“Buffalo Bayou Not a Natural River”
Supporting Costly Engineering to Slow the Flooding River. Spending Money to Stop the River Slowing For Free.
Nov. 30, 2016
Updated April 23, 2017 — The Harris County Flood Control District reports that repair costs through March 2017 are $1.25 million. Terry Hershey Park remains closed until construction work is complete.
Harris County Precinct Three Commissioner Steve Radack called to comment on our article criticizing unnecessarily costly and destructive “repairs” to the north bank of Buffalo Bayou in Terry Hershey Park. The six-mile long park is in Precinct Three in far west Houston and Commissioner Radack is the boss there.
Radack’s main point, apparently in support of needlessly spending an excessive amount of money, was that Buffalo Bayou is not a natural river. Because the bayou is not natural, it “does not naturally meander.”
For background: the naturally meandering bayou in Terry Hershey Park was stripped and straightened in the 1940s and ‘50s. Last spring high waters from record rains and extended high flows from the federal dams immediately upstream ate away at the bank in places and damaged the asphalt hike-and-bike trail on the north side. We pointed out that this had occurred where the old meanders or bends were. The bayou, we said, was seeking out its historic meanders, adjusting to the flow.

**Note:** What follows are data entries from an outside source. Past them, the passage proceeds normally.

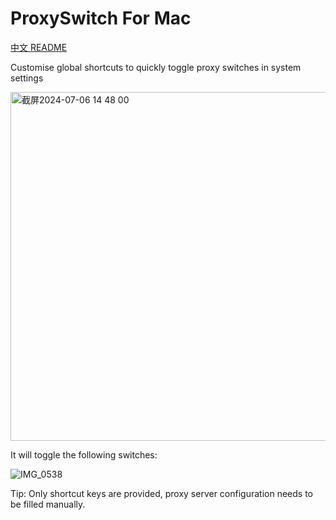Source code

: # ProxySwitch For Mac

[中文 README](README.md)

Customise global shortcuts to quickly toggle proxy switches in system settings

<img width="558" alt="截屏2024-07-06 14 48 00" src="https://github.com/Endier/ProxySwitchForMac/assets/78987961/1b0994f1-a399-4fd2-8989-990080907f83">

It will toggle the following switches:

![IMG_0538](https://github.com/Endier/ProxySwitchForMac/assets/78987961/acf4b601-a8d4-46d1-8c94-3ea69d672d96)

Tip: Only shortcut keys are provided, proxy server configuration needs to be filled manually.
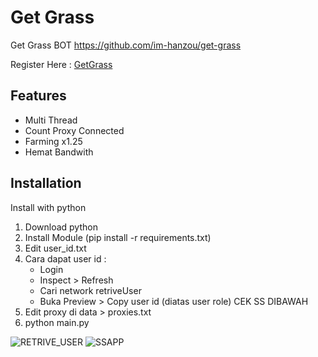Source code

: 
# Get Grass 
Get Grass BOT https://github.com/im-hanzou/get-grass

Register Here : [GetGrass](https://app.getgrass.io/register/?referralCode=PnmuSjrqxyxvZsk)


## Features

  - Multi Thread
  - Count Proxy Connected
  - Farming x1.25
  - Hemat Bandwith


## Installation

Install with python

1. Download python
2. Install Module (pip install -r requirements.txt)
3. Edit user_id.txt
4. Cara dapat user id : 
   - Login 
   - Inspect > Refresh
   - Cari network retriveUser
   - Buka Preview > Copy user id (diatas user role) CEK SS DIBAWAH
5. Edit proxy di data > proxies.txt 
6. python main.py




![RETRIVE_USER](https://i.ibb.co.com/7Jm9PDK/Cuplikan-layar-2024-07-28-224201.png)
![SSAPP](https://i.ibb.co.com/G5nkXXf/Cuplikan-layar-2024-07-28-224111.png)
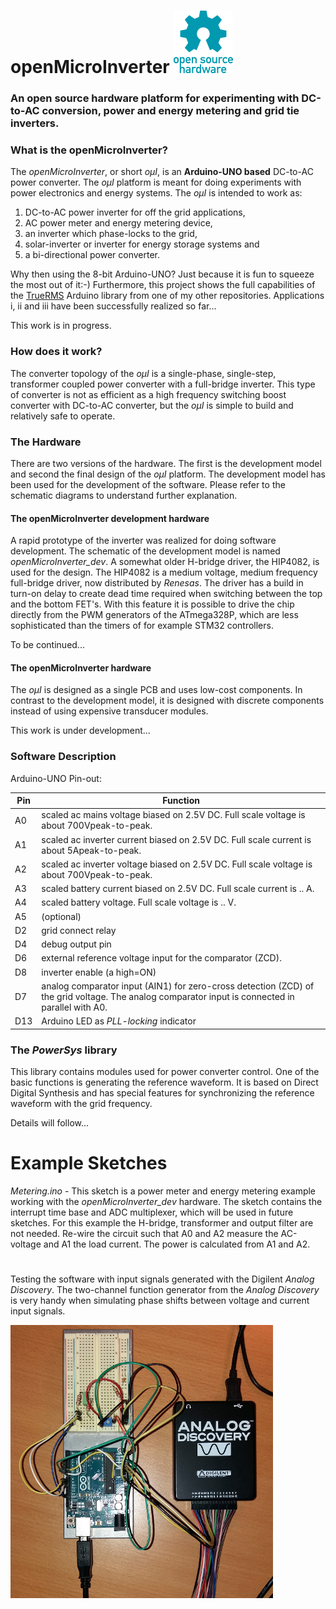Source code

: # openMicroInverter ![ Fig. 0.](figures/oshw-logo-100-px.png  "oshw logo.")
### An open source hardware platform for experimenting with DC-to-AC conversion, power and energy metering and grid tie inverters.

### What is the openMicroInverter?
The *openMicroInverter*, or short *oμI*, is an **Arduino-UNO based** DC-to-AC power converter. The *oμI* platform is meant for doing experiments with power electronics and energy systems. The *oμI* is intended to work as:

1. DC-to-AC power inverter for off the grid applications,
2. AC power meter and energy metering device,
3. an inverter which phase-locks to the grid,
4. solar-inverter or inverter for energy storage systems and
5. a bi-directional power converter.

Why then using the 8-bit Arduino-UNO? Just because it is fun to squeeze the most out of it:-) Furthermore, this project shows the full capabilities of the [TrueRMS](https://github.com/MartinStokroos/TrueRMS) Arduino library from one of my other repositories. Applications i, ii and iii have been successfully realized so far...

This work is in progress.

### How does it work?
The converter topology of the *oμI* is a single-phase, single-step, transformer coupled power converter with a full-bridge inverter. This type of converter is not as efficient as a high frequency switching boost converter with DC-to-AC converter, but the *oμI* is simple to build and relatively safe to operate.

### The Hardware
There are two versions of the hardware. The first is the development model and second the final design of the *oμI* platform. The development model has been used for the development of the software. Please refer to the schematic diagrams to understand further explanation.

#### The openMicroInverter development hardware
A rapid prototype of the inverter was realized for doing software development. The schematic of the development model is named *openMicroInverter_dev*.
A somewhat older H-bridge driver, the HIP4082, is used for the design. The HIP4082 is a medium voltage, medium frequency full-bridge driver, now distributed by *Renesas*. The driver has a build in turn-on delay to create dead time required when switching between the top and the bottom FET's. With this feature it is possible to drive the chip directly from the PWM generators of the ATmega328P, which are less sophisticated than the timers of for example STM32 controllers.

To be continued...

#### The openMicroInverter hardware
The *oμI* is designed as a single PCB and uses low-cost components. In contrast to the development model, it is designed with discrete components instead of using expensive transducer modules.
 
This work is under development...

### Software Description
Arduino-UNO Pin-out:

Pin | Function
--- | --------
A0 | scaled ac mains voltage biased on 2.5V DC. Full scale voltage is about 700Vpeak-to-peak.
A1 | scaled ac inverter current biased on 2.5V DC. Full scale current is about 5Apeak-to-peak.
A2 | scaled ac inverter voltage biased on 2.5V DC. Full scale voltage is about 700Vpeak-to-peak.
A3 | scaled battery current biased on 2.5V DC. Full scale current is .. A.
A4 | scaled battery voltage. Full scale voltage is .. V.
A5 | (optional)
D2 | grid connect relay
D4 | debug output pin
D6 | external reference voltage input for the comparator (ZCD).
D8 | inverter enable (a high=ON)
D7 | analog comparator input (AIN1) for zero-cross detection (ZCD) of the grid voltage. The analog comparator input is connected in parallel with A0.
D13 | Arduino LED as *PLL-locking* indicator

### The *PowerSys* library
This library contains modules used for power converter control. One of the basic functions is generating the reference waveform. It is based on Direct Digital Synthesis and has special features for synchronizing the reference waveform with the grid frequency.

Details will follow...

# Example Sketches
*Metering.ino*	-	This sketch is a power meter and energy metering example working with the *openMicroInverter_dev* hardware. The sketch contains the interrupt time base and ADC multiplexer, which will be used in future sketches. For this example the H-bridge, transformer and output filter are not needed. Re-wire the circuit such that A0 and A2 measure the AC-voltage and A1 the load current. The power is calculated from A1 and A2.

#

Testing the software with input signals generated with the Digilent *Analog Discovery*.
The two-channel function generator from the *Analog Discovery* is very handy when simulating phase shifts between voltage and current input signals.

![ ](figures/AnalogDiscovery.jpg  "Testing with the Analog Discovery.")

Our point was that it would make more sense, in accordance with the most advanced river management practices across the country and around the world, to move the asphalt trail slightly away from the very edge of the water and allow the river room to move and restore itself. This would be far cheaper, prettier and more natural, and healthier for the bayou, the beneficial trees and plants and creatures that grow there, and for the water flowing through it to the bay. Doing that rather than hardening the bank in an artificial straight line is also less likely to cause flooding and erosion downstream and less likely to require expensive repairs all over again. It’s also federal policy.

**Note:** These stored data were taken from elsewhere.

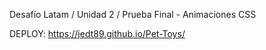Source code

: Desafío Latam / Unidad 2 / Prueba Final - Animaciones CSS


DEPLOY: https://jedt89.github.io/Pet-Toys/
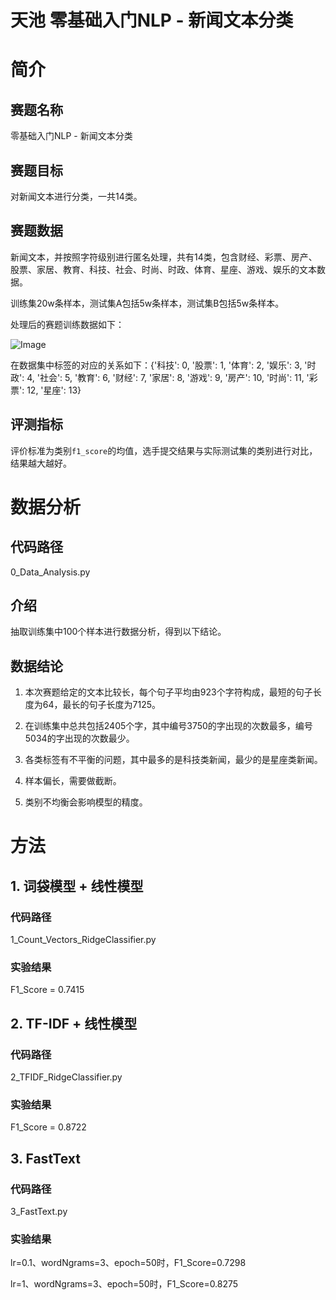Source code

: # 天池 零基础入门NLP - 新闻文本分类

# 简介

## 赛题名称

零基础入门NLP - 新闻文本分类

## 赛题目标

对新闻文本进行分类，一共14类。

## 赛题数据

新闻文本，并按照字符级别进行匿名处理，共有14类，包含财经、彩票、房产、股票、家居、教育、科技、社会、时尚、时政、体育、星座、游戏、娱乐的文本数据。

训练集20w条样本，测试集A包括5w条样本，测试集B包括5w条样本。

处理后的赛题训练数据如下：

![Image](http://jupter-oss.oss-cn-hangzhou.aliyuncs.com/public/files/image/1095279501877/1594906820936_hVKPJHWvu4.jpg)

在数据集中标签的对应的关系如下：{'科技': 0, '股票': 1, '体育': 2, '娱乐': 3, '时政': 4, '社会': 5, '教育': 6, '财经': 7, '家居': 8, '游戏': 9, '房产': 10, '时尚': 11, '彩票': 12, '星座': 13}

## 评测指标

评价标准为类别`f1_score`的均值，选手提交结果与实际测试集的类别进行对比，结果越大越好。



# 数据分析

## 代码路径

0_Data_Analysis.py

## 介绍

抽取训练集中100个样本进行数据分析，得到以下结论。

## 数据结论

1. 本次赛题给定的文本比较长，每个句子平均由923个字符构成，最短的句子长度为64，最长的句子长度为7125。

2. 在训练集中总共包括2405个字，其中编号3750的字出现的次数最多，编号5034的字出现的次数最少。

3. 各类标签有不平衡的问题，其中最多的是科技类新闻，最少的是星座类新闻。

4. 样本偏长，需要做截断。
5. 类别不均衡会影响模型的精度。

# 方法

## 1. 词袋模型 + 线性模型

### 代码路径

1_Count_Vectors_RidgeClassifier.py

### 实验结果

F1_Score = 0.7415

## 2. TF-IDF + 线性模型

### 代码路径

2_TFIDF_RidgeClassifier.py

### 实验结果

F1_Score = 0.8722

## 3. FastText

### 代码路径

3_FastText.py

### 实验结果

lr=0.1、wordNgrams=3、epoch=50时，F1_Score=0.7298

lr=1、wordNgrams=3、epoch=50时，F1_Score=0.8275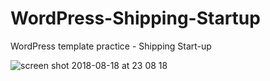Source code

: # WordPress-Shipping-Startup
WordPress template practice - Shipping Start-up

![screen shot 2018-08-18 at 23 08 18](https://user-images.githubusercontent.com/16766170/44303570-c0edad80-a33b-11e8-996f-4c0c03be86ad.png)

But according to Radack, this doesn’t matter, because Buffalo Bayou is not natural. It’s not natural because the Corps of Engineers “controls the flow.” The bayou “only has water in it,” Radack explained patiently, if the Corps opens the floodgates. “The water comes from the reservoir system.”
Therefore, according to Radack, the bayou is “not natural.”
Is that all true? Beg pardon, but no.
But here’s a puzzle: Radack supports spending tens of millions in public funds to carve up the banks and engineer some two dozen in-channel detention basins on the bayou in Terry Hershey Park. (See below.) But he opposes allowing the bayou to carve out for free its own detention by widening and restoring its old bends. Instead he approves spending taxpayer funds to keep the bayou from doing that.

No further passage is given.